“I hear news that they want to take on 50 000 or 100 000 refugees in 2015. But haven’t they done any thinking?”
The screenshot above is from a tv-show called Uppdrag Granskning and Samir (pictured above) is a Syrian asylum seeker stuck in a closed-down mental hospital which has been converted to an asylum home. Due to mass immigration and excessive regulations on the real estate market there aren’t enough flats and prices have skyrocketed over the past few years.
At present 40,000 flats are built per year are built whilst 100,000 asylum seekers are migrating.
The equation doesn’t add up and consequence is that 10,000 migrants are stuck in asylum homes all over Sweden.
Housing earmarked for immigrants
Supply (green) vs Demand (red)
Samir is an asylum seeker who has been granted permanent residence and he has been stuck in the asylum home Restad Gård for over a year along with 140 others.
The government is supposed to help him via the so-called “etableringspaket”, a starting package for immigrants who have recently arrived to Sweden.
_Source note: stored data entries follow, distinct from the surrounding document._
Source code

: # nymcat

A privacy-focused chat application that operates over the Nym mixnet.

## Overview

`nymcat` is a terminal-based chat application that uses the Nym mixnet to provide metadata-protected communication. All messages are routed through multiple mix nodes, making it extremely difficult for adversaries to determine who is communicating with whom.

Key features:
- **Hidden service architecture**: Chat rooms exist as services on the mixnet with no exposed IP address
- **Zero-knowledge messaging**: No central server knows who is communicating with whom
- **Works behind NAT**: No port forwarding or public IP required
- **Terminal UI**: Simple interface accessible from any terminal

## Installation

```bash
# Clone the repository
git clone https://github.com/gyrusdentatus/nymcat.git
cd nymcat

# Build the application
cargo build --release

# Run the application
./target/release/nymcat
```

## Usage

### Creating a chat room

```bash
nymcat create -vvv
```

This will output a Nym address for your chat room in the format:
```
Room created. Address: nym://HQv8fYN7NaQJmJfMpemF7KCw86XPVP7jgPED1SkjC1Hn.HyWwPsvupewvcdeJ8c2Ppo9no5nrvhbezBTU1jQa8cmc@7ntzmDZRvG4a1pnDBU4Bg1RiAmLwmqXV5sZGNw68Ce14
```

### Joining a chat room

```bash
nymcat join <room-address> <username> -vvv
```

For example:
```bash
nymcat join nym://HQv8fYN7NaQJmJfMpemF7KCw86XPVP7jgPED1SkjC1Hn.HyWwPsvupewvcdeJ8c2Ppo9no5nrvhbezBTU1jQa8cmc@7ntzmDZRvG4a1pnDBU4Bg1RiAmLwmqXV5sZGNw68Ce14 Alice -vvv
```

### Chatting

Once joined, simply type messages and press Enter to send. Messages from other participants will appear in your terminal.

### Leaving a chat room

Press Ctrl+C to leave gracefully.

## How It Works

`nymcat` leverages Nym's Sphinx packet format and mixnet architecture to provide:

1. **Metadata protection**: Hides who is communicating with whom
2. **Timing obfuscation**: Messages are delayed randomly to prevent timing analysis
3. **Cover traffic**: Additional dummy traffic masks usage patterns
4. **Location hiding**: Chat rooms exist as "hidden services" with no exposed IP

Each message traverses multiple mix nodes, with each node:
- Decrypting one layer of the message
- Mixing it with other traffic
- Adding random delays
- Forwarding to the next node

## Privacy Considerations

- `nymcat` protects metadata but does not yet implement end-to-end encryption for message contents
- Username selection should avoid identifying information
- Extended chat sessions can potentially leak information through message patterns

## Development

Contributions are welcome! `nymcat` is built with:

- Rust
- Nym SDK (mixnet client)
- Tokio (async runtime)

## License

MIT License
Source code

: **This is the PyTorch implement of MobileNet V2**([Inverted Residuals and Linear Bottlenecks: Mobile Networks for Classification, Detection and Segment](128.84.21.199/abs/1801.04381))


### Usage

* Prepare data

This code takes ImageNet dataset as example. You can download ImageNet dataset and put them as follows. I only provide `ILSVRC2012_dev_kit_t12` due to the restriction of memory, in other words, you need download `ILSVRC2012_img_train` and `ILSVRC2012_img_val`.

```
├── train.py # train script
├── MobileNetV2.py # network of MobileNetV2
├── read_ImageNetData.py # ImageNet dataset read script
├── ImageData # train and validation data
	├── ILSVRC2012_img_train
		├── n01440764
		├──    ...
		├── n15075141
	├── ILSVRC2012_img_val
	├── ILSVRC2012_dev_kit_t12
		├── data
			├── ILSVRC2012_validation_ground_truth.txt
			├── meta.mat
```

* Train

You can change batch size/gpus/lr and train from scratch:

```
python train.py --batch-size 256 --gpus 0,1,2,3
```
Samir describes the kafkaesque situation he is in. To get access to the starting package he needs a flat. To get that he needs an income. But to get an income he needs to get the starting package. Catch-22.
-“I don’t know what to say. I am surprised. There are no homes? I don’t understand. I hear news that they want to take on 50,000 or 100,000 refugees in 2015. But haven’t they been thinking? Do they know about the housing shortage?
-“There are children who have come here from other countries where you don’t speak Arabic. But instead of learning Swedish they have now learnt Arabic. That makes me think that something is wrong.”
“Forests need to be cleared”
When the documentary team confront local politician, Marie Dahlin, she explains that there are lots of jobs in Sweden for all the unemployed immigrants from the Middle East and North Africa that have recently arrived, don’t speak the language, and don’t have an education.
-To start off with we have lots of forests that need to be cleared and lots of unploughed soil.
Clearing forests – thats what they are supposed to do? the reporter incredulously asks
–No, all people aren’t going to clear forest but there is arable land that we can still plow and someone can live there. We know that there are humans that need care and help. We need more people in healthcare. We need to build apartments and we need construction-guys and construction-gals who build, only the imagination sets limits. We have lots of recent-arrivals (immigrants) who we will need and they will need us. We need scientists, we need rocket-builders, we need everything. – says Marie Dahlin.
The journalist was not impressed by the socialist politician nor her logic but the blame doesn’t primarily lay on a naïve politician who works at the local level but instead higher up in the parliament.
MP wants to build modular-housing.
The reporters went on to interview Erik Ullenhag, an MP for the People’s Part, one of multiculturalisms and mass immigrations greatest promoters. His proposal was to solve the housing crisis with modular housing. The sort of temporary sheds you see at construction sites to provide crude offices for foreman.
The documentary show is called Uppdrag Granskning and if you are a Swedish speaker I highly recommend you watch this particular episode.
The episode is freely available on SVT’s website, unfortunately there are no English subtitles.
EDIT: I previously falsely wrote “refugees” for migrants and asylum seekers. Less than 10% of asylum seekers that come to Sweden are classified as refugees according to the Geneva Convention. I base that percentage on the Migration Bureaus own statistics available here.